The High Election Board said irregularities affected the
outcome of the March 31 mayoral election in Istanbul, when the main opposition
Republican People's Party (CHP) narrowly defeated President Tayyip Erdogan's AK
Party (AKP).
It ruled that the vote in Turkey's largest city and
commercial hub, the biggest prize in the nationwide local elections, be re-run
next month because some polling officials were not civil servants, as required
by voting regulations.
The decision to reverse Erdogan's rare election setback was
described by Turkey's Western allies as incomprehensible. Critics said one of
the last checks on his ever-tighter hold on power had suffered a damaging blow.
"The most fundamental value of our political tradition
is that the last word belongs to the national will, which is manifested in the
ballot box," Erdogan's erstwhile ally Ahmet Davutoglu, a former AKP prime
minister, said last week.
"The annulment decision has opened the way to damaging
these fundamental values of ours."
Erdogan has ruled Turkey since 2003, first as prime minister
and then as president, winning more than a dozen elections.
He remains Turkey's dominant politician, but economic
recession and a slump in the lira have eroded support for his Islamist-rooted
AKP. The CHP argues that by refusing to accept any loss of power, he is
dragging Turkey deeper into authoritarianism with the help of increasingly
co-opted institutions such as the High Election Board (YSK).
"A game where those who come with elections don't leave
with elections was approved by a gang influencing the YSK," CHP spokesman
Faik Oztrak said last week. "A coup was carried out on the ballots, which
are the last bastion of democracy."
Erdogan's party says it provided concrete evidence of
wrongdoing in the electoral process and the election board acted solely on the
information available. "The power of the ruling party was never used on
the YSK," an AKP official told Reuters.
The AKP described the irregularities in the mayoral vote as
"organised crime" which affected the outcome. The AKP has said the
re-run of the mayoral election was aimed at ensuring the public will was
reflected in the ballot.
ELECTION IMPACT
The YSK decision was passed by a 7-4 majority. Its 11 members,
all judges, are chosen by Turkey's two highest courts whose members are
selected by a judicial council appointed partly by parliament and partly by the
president.
The election board has yet to publish a detailed explanation
for its decision. "When the reasoning is finished, we'll share it,"

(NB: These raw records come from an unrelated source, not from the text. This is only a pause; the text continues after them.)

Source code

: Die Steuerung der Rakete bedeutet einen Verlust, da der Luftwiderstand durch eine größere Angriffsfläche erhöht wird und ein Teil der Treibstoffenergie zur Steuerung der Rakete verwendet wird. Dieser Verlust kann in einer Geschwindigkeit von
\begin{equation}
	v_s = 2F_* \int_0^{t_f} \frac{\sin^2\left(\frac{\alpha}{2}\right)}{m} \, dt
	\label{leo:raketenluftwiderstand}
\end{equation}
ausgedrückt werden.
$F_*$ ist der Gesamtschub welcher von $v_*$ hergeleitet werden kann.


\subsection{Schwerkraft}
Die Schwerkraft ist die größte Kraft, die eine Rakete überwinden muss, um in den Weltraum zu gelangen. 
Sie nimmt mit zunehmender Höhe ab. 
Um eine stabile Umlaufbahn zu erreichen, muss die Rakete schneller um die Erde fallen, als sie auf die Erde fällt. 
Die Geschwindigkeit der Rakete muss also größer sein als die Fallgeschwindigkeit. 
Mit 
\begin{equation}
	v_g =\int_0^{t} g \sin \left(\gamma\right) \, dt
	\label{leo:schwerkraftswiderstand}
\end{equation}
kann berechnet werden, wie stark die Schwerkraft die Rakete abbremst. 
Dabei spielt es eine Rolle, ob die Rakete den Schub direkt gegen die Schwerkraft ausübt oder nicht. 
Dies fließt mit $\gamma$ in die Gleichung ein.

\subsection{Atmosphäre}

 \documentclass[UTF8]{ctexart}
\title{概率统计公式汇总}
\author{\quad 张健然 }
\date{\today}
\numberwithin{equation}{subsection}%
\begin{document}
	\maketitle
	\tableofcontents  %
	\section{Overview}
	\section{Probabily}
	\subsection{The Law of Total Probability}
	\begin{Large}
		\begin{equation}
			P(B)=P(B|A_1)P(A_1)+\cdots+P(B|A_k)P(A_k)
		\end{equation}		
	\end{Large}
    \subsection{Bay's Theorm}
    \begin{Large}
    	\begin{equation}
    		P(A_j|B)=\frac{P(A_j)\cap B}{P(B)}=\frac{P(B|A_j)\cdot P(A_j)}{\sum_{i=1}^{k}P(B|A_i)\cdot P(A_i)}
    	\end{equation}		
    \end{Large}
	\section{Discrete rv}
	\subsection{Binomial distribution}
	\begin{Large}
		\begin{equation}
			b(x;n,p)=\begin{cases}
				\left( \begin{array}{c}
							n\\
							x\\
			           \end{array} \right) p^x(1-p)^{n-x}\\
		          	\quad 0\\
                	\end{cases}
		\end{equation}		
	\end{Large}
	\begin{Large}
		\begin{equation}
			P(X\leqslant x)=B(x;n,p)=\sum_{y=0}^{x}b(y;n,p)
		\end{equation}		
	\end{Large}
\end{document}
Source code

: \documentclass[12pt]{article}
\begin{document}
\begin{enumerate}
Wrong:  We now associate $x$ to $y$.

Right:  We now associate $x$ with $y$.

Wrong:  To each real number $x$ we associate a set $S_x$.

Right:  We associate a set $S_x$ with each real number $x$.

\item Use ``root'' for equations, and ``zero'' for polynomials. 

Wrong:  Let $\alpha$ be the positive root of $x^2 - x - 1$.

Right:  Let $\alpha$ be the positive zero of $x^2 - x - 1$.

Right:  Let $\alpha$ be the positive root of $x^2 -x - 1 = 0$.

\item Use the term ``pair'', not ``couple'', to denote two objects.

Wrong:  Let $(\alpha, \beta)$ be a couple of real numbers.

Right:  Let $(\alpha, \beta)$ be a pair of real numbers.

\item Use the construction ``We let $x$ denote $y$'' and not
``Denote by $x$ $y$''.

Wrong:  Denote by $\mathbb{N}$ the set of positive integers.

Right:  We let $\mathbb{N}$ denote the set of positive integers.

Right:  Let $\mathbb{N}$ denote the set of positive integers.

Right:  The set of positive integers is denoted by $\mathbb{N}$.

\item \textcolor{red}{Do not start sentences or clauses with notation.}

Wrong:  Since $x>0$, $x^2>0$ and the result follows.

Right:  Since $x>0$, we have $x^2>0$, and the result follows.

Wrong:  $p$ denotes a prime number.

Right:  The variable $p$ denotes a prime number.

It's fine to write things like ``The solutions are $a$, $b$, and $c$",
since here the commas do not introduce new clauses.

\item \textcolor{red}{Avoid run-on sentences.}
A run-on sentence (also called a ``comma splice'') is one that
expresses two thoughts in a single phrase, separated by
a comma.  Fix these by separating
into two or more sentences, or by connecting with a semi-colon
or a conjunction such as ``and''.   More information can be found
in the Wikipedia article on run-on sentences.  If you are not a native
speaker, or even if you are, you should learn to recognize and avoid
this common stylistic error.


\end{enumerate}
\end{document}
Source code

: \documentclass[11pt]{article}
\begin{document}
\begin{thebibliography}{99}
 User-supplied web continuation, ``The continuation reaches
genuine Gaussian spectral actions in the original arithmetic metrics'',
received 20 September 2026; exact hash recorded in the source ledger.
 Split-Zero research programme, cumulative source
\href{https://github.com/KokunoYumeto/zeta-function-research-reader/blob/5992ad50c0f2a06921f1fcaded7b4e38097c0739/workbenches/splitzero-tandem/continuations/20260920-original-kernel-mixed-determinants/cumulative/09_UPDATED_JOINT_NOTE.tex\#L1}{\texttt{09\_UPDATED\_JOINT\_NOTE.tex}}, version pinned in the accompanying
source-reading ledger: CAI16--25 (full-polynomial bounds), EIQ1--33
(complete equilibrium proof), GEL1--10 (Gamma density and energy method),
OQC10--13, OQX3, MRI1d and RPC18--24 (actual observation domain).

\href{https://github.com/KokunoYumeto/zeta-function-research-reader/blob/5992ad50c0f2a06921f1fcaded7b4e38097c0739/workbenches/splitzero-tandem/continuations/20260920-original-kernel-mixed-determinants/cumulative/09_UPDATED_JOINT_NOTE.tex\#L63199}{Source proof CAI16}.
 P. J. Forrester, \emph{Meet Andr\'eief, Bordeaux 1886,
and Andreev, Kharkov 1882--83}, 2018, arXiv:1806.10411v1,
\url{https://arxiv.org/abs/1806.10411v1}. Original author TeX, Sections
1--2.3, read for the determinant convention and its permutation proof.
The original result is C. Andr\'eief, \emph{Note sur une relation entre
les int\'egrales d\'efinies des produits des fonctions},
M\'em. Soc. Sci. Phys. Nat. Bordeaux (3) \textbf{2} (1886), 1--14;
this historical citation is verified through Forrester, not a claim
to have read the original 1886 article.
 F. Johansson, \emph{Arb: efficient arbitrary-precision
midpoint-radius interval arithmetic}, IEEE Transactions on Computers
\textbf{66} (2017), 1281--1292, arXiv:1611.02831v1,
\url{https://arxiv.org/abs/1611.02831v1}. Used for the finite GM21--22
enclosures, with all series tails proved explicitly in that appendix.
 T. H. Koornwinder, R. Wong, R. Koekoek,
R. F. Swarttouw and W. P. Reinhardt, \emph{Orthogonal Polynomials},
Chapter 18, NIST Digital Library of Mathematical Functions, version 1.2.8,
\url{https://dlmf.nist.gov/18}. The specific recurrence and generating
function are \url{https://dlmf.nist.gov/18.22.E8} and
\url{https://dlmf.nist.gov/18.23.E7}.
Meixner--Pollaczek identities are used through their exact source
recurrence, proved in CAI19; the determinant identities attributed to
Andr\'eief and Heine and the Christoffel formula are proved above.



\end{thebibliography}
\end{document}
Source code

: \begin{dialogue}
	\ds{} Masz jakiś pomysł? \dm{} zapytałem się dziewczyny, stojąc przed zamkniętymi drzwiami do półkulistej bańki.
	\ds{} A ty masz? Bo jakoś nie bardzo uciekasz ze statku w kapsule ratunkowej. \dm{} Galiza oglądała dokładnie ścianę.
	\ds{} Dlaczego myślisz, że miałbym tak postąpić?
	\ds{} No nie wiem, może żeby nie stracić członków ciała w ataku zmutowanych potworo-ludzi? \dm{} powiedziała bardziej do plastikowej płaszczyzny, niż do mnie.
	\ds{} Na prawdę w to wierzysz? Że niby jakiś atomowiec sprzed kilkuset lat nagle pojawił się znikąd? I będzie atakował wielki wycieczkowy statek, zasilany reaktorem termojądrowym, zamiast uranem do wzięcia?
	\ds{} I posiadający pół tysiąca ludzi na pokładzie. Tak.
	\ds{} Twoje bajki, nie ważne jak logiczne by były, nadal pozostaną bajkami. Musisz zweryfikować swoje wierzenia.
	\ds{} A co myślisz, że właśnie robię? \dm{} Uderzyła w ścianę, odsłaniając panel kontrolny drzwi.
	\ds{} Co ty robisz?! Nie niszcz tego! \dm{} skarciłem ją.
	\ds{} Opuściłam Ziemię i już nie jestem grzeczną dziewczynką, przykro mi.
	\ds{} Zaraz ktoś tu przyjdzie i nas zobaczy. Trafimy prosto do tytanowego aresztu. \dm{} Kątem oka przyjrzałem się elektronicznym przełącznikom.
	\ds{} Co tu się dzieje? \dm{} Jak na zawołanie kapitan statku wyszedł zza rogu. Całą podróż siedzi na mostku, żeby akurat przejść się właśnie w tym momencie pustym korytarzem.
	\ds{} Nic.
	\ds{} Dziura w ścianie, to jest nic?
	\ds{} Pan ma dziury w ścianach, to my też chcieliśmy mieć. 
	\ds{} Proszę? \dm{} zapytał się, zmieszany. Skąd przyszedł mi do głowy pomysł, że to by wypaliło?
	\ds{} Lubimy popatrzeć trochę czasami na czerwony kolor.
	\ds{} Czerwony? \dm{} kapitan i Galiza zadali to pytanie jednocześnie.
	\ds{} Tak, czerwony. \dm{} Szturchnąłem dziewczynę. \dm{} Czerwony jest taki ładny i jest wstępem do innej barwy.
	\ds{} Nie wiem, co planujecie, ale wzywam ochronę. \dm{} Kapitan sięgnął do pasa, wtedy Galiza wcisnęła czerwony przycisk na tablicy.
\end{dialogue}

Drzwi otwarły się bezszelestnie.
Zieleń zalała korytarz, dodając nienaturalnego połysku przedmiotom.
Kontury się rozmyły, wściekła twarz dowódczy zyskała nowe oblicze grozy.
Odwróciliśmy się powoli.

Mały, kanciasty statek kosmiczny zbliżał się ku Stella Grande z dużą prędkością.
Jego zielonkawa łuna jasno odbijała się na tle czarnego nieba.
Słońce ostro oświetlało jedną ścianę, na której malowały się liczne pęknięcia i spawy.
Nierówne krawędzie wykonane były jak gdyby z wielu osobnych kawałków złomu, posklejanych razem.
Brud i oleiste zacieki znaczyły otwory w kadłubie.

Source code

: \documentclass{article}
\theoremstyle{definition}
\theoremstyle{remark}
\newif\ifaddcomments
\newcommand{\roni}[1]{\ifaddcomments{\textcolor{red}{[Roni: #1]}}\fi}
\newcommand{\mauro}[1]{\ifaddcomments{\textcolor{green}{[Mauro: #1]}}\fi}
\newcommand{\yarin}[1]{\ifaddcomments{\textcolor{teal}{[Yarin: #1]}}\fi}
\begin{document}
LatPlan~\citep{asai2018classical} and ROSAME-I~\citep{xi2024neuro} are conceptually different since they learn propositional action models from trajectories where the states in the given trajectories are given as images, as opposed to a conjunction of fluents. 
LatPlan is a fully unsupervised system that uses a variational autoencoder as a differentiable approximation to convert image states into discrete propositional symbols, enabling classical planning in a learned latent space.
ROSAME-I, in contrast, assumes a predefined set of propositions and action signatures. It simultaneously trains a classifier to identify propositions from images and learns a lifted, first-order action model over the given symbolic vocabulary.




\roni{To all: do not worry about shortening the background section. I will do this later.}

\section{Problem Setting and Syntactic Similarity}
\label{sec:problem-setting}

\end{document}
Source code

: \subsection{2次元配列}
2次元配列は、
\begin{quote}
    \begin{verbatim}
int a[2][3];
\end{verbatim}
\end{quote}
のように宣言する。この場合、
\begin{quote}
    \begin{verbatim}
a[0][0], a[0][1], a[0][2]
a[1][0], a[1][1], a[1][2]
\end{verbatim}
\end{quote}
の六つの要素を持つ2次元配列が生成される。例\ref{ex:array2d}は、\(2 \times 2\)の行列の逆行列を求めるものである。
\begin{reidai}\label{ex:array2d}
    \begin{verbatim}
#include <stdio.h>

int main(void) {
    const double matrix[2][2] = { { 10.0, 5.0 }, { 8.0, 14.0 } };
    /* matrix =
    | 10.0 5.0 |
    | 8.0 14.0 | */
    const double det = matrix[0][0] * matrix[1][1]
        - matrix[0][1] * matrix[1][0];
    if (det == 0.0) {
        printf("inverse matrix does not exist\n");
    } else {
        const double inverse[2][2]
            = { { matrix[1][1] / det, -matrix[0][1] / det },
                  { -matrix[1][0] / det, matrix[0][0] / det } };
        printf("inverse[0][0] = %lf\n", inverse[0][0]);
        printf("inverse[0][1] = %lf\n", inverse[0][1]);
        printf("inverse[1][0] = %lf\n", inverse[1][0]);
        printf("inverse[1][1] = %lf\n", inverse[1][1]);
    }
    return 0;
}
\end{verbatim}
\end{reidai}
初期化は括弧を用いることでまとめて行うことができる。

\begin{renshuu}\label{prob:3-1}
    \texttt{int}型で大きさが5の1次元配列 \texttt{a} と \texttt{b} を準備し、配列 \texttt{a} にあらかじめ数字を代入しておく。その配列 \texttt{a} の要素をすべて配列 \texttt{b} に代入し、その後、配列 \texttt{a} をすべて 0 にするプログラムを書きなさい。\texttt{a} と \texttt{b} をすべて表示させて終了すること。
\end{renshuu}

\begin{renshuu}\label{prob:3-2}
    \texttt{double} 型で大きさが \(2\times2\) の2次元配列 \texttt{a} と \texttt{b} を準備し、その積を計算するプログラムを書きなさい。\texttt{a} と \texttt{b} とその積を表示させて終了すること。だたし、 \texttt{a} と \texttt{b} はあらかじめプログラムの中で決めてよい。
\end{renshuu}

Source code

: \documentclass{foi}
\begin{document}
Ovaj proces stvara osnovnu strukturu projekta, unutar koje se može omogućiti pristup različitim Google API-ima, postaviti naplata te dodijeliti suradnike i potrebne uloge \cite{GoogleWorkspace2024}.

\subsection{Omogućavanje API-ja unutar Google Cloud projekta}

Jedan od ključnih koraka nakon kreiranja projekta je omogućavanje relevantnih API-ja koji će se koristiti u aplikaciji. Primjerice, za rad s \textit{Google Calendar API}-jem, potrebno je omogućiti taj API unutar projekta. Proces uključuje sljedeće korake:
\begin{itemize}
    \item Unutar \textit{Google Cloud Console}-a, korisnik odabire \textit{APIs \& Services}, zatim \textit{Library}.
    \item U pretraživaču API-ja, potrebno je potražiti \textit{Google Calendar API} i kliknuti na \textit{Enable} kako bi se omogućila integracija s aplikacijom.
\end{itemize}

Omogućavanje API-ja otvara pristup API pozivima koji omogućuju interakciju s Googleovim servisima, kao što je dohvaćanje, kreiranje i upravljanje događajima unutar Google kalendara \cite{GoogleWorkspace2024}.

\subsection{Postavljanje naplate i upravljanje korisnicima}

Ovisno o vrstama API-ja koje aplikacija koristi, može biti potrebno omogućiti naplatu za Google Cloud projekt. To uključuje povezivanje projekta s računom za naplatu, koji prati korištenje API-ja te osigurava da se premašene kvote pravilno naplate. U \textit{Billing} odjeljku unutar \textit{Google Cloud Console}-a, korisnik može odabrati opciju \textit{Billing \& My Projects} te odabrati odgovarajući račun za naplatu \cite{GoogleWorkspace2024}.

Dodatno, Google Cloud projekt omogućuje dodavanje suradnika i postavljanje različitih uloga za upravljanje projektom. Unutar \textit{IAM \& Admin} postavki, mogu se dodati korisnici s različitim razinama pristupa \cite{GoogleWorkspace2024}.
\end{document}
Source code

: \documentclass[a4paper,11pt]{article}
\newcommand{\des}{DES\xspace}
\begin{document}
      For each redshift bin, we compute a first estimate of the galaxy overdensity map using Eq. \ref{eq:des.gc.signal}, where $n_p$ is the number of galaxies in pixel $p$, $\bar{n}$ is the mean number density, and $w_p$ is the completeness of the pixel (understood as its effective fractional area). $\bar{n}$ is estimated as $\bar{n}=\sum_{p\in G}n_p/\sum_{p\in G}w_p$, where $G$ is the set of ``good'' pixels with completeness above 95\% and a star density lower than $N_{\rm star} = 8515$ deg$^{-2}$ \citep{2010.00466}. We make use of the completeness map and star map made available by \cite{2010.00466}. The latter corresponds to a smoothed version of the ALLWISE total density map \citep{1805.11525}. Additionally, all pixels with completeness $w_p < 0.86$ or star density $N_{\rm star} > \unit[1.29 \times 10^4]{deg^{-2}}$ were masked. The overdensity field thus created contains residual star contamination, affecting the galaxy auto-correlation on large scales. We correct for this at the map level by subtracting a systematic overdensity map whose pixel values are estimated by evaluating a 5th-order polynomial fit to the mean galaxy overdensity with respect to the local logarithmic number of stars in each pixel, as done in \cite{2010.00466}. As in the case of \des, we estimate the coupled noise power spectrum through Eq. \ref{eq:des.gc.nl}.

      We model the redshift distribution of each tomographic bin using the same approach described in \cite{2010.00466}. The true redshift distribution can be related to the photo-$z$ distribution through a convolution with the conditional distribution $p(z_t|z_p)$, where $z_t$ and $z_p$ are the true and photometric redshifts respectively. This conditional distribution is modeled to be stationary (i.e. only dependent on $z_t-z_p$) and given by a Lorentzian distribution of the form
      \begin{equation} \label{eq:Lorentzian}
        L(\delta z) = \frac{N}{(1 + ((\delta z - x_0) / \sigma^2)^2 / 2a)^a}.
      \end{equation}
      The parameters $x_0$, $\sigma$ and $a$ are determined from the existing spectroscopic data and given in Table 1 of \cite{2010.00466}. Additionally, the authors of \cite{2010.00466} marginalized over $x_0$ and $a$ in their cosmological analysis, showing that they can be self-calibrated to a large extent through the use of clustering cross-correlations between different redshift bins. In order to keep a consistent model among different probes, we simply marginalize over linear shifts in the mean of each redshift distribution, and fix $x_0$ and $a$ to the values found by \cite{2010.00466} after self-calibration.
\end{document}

YSK head Sadi Guven, who was part of the dissenting minority, told reporters on
Wednesday.
In a May 6 statement, it said the ruling was based on the
fact that some polling stations in Istanbul were "formed illegally by the
district electoral board, and this issue impacted the results of the
elections".
A day after the announcement, a Turkish lawyers group said
the irregularities cited in the YSK ruling should have been challenged before
the vote, when they were apparent.
The Union of Turkish Bar Associations said the YSK had also
failed to explain how those violations had changed the result of the election,
and the ruling contradicted several previous YSK decisions.
Two years ago the YSK angered Erdogan's opponents when it
ruled, in the midst of voting on a tightly fought referendum to grant the
president sweeping executive powers, that unstamped ballot papers would be
accepted - a decision which the bar associations said lifted a safeguard
against voter fraud.
Aylin Ozgul Kirmizioglu, one of the four party
representatives who are allowed to observe YSK meetings, said she was stunned
to hear one of the judges first support cancelling and re-running the election.
"When I heard the first annulment vote, I had the shock
of my life," Kirmizioglu, from the opposition Iyi (Good) Party which was
allied to the CHP, said. "I was truly very surprised and we, as the
representatives, all looked at each other to see if we had heard right."
Kirmizioglu said it was illogical for the YSK to rule the
mayoral election invalid when three other votes for local councils and
administrators submitted in the same envelopes at the same polling stations on
the same day were deemed valid.
The AKP argued it was reasonable to focus on the mayoral
election because the victory margin - 13,000 votes in a turnout of nearly 9
million - was so thin.
Kirmizioglu said: "It's very wrong to expect the public
to understand this, since even we as lawyers don't get it.